• [DIRECTIONS] Every line below that contains the word "humidity" must be copied.

• [Items listed in a dataset]
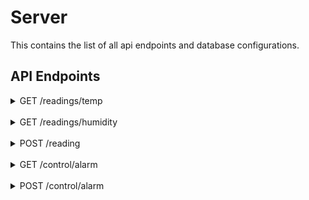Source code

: # Server

This contains the list of all api endpoints and database configurations.

## API Endpoints

<details>
<summary>GET /readings/temp</summary>
<br>
get the temperature readings
<br><br>
<pre>
req body {}
res body {
  "termperatures": [
    {
      "timestamp": "123456789",
      "temperature": "23.5"
    }
  ]
}
</pre>
</details>
<br>
<details>
<summary>GET /readings/humidity</summary>
<br>
get the humidity readings
<br><br>
<pre>
req body {}
res body {
  "humidities": [
    {
      "timestamp": "123456789",
      "humidity": "70"
    }
  ]
}
</pre>
</details>
<br>
<details>
<summary>POST /reading</summary>
<br>
post a new reading
<br><br>
<pre>
req body {
  "timestamp": "123456789",
  "temperature": "23.5",
  "humidity": "70"
}
res body {}
</pre>
</details>
<br>
<details>
<summary>GET /control/alarm</summary>
<br>
get the alarm status
<br><br>
<pre>
body {}
res {
  "alarm": 1
}
</pre>
</details>
<br>
<details>
<summary>POST /control/alarm</summary>
<br>
post the alarm status
<br><br>
<pre>
req body {
  "is_set": 1
}
res body {}
</pre>
</details>
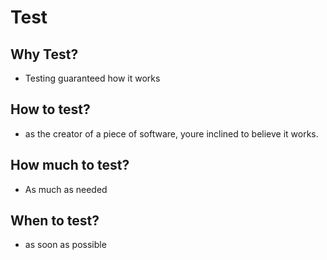 # Test

## Why Test?
- Testing guaranteed how it works

## How to test?
- as the creator of a piece of software, youre inclined to believe it works.

## How much to test?
- As much as needed

## When to test?
- as soon as possible
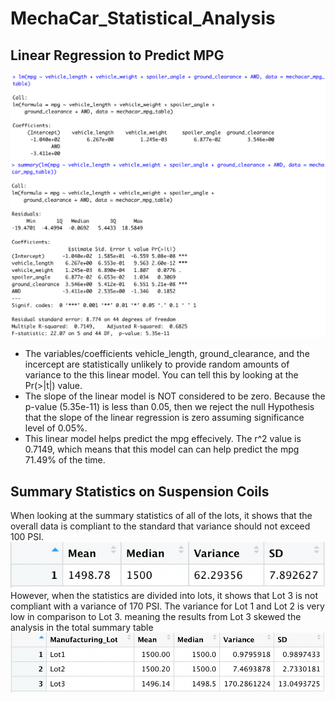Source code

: # MechaCar_Statistical_Analysis

## Linear Regression to Predict MPG
![lm](https://github.com/cailynjmiller/MechaCar_Statistical_Analysis/blob/main/images/d1_lm%20function.png)<br/>
![summary](https://github.com/cailynjmiller/MechaCar_Statistical_Analysis/blob/main/images/d1_summary%20function.png)
- The variables/coefficients vehicle_length, ground_clearance, and the incercept are statistically unlikely to provide random amounts of variance to the this linear model. You can tell this by looking at the Pr(>|t|) value.
- The slope of the linear model is NOT considered to be zero. Because the p-value (5.35e-11) is less than 0.05, then we reject the null Hypothesis that the slope of the linear regression is zero assuming significance level of 0.05%.
- This linear model helps predict the mpg effecively. The r^2 value is 0.7149, which means that this model can can help predict the mpg 71.49% of the time.

## Summary Statistics on Suspension Coils
When looking at the summary statistics of all of the lots, it shows that the overall data is compliant to the standard that variance should not exceed 100 PSI.<br/>
![Total Summary](https://github.com/cailynjmiller/MechaCar_Statistical_Analysis/blob/main/images/total_summary%20table.png)<br/>
However, when the statistics are divided into lots, it shows that Lot 3 is not compliant with a variance of 170 PSI. The variance for Lot 1 and Lot 2 is very low in comparison to Lot 3. meaning the results from Lot 3 skewed the analysis in the total summary table<br/>
![Lot Summary](https://github.com/cailynjmiller/MechaCar_Statistical_Analysis/blob/main/images/lot_summary%20table.png)<br/>
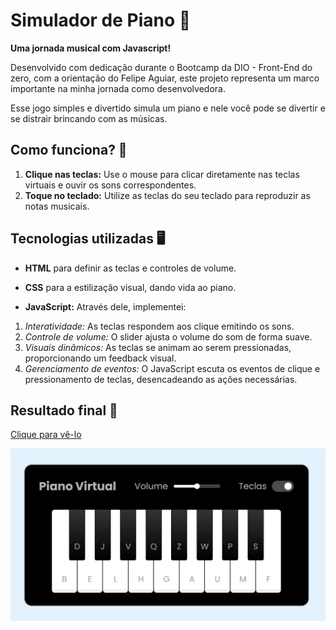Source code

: # Simulador de Piano 🎹 
**Uma jornada musical com Javascript!**

Desenvolvido com dedicação durante o Bootcamp da DIO - Front-End do zero, com a orientação do Felipe Aguiar, este projeto representa um marco importante na minha jornada como desenvolvedora.

Esse jogo simples e divertido simula um piano e nele você pode se divertir e se distrair brincando com as músicas.

## Como funciona? 🎼

1. **Clique nas teclas:** Use o mouse para clicar diretamente nas teclas virtuais e ouvir os sons correspondentes.
2. **Toque no teclado:** Utilize as teclas do seu teclado para reproduzir as notas musicais.

## Tecnologias utilizadas 🖥️
- **HTML** para definir as teclas e controles de volume.

- **CSS** para a estilização visual, dando vida ao piano.

- **JavaScript:** Através dele, implementei:
1. _Interatividade:_ As teclas respondem aos clique emitindo os sons.
2. _Controle de volume:_ O slider ajusta o volume do som de forma suave.
3. _Visuais dinâmicos:_ As teclas se animam ao serem pressionadas, proporcionando um feedback visual.
4. _Gerenciamento de eventos:_ O JavaScript escuta os eventos de clique e pressionamento de teclas, desencadeando as ações necessárias.

## Resultado final 🖤

[Clique para vê-lo](https://piano-simulator-liard.vercel.app/)

![imagem](src/img/piano-simulator.png)
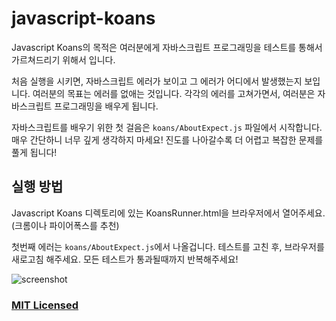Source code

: # javascript-koans
Javascript Koans의 목적은 여러분에게 자바스크립트 프로그래밍을 테스트를 통해서 가르쳐드리기 위해서 입니다.

처음 실행을 시키면, 자바스크립트 에러가 보이고 그 에러가 어디에서 발생했는지 보입니다. 여러분의 목표는 에러를 없애는 것입니다. 각각의 에러를 고쳐가면서, 여러분은 자바스크립트 프로그래밍을 배우게 됩니다.

자바스크립트를 배우기 위한 첫 걸음은 `koans/AboutExpect.js` 파일에서 시작합니다. 매우 간단하니 너무 깊게 생각하지 마세요! 진도를 나아갈수록 더 어렵고 복잡한 문제를 풀게 됩니다!

## 실행 방법
Javascript Koans 디렉토리에 있는 KoansRunner.html을 브라우저에서 열어주세요. (크롬이나 파이어폭스를 추천)

첫번째 에러는 `koans/AboutExpect.js`에서 나올겁니다. 테스트를 고친 후, 브라우저를 새로고침 해주세요. 모든 테스트가 통과될때까지 반복해주세요!

![screenshot](https://raw.githubusercontent.com/vanilla-coding/javascript-koans/master/screenshot.png)

### [MIT Licensed](LICENSE)
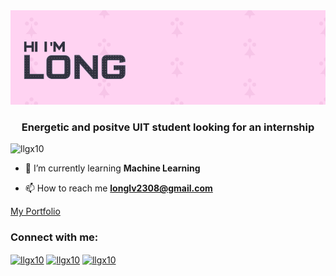 <img src="https://raw.githubusercontent.com/llgx10/llgx10/main/header2.png">
<h3 align="center">Energetic and positve UIT student looking for an internship</h3>

<p align="left"> <img src="https://komarev.com/ghpvc/?username=llgx10&label=Profile%20views&color=0e75b6&style=flat" alt="llgx10" /> </p>

- 🌱 I’m currently learning **Machine Learning**

- 📫 How to reach me **longlv2308@gmail.com**


<a align="center" href="https://llgx10.github.io/Long-Portfolio/">My Portfolio</a>
<h3 align="left">Connect with me:</h3>
<p align="left">
<a href="https://linkedin.com/in/llgx10" target="blank"><img align="center" src="https://raw.githubusercontent.com/rahuldkjain/github-profile-readme-generator/master/src/images/icons/Social/linked-in-alt.svg" alt="llgx10" height="30" width="40" /></a>
<a href="https://fb.com/llgx10" target="blank"><img align="center" src="https://raw.githubusercontent.com/rahuldkjain/github-profile-readme-generator/master/src/images/icons/Social/facebook.svg" alt="llgx10" height="30" width="40" /></a>
<a href="https://www.behance.net/llgx10" target="blank"><img align="center" src="https://raw.githubusercontent.com/rahuldkjain/github-profile-readme-generator/master/src/images/icons/Social/behance.svg" alt="llgx10" height="30" width="40" /></a>
</p>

• [REPLY TO THE TASK]
<summary>GET /readings/humidity</summary>
get the humidity readings
      "humidity": "70"
  "humidity": "70"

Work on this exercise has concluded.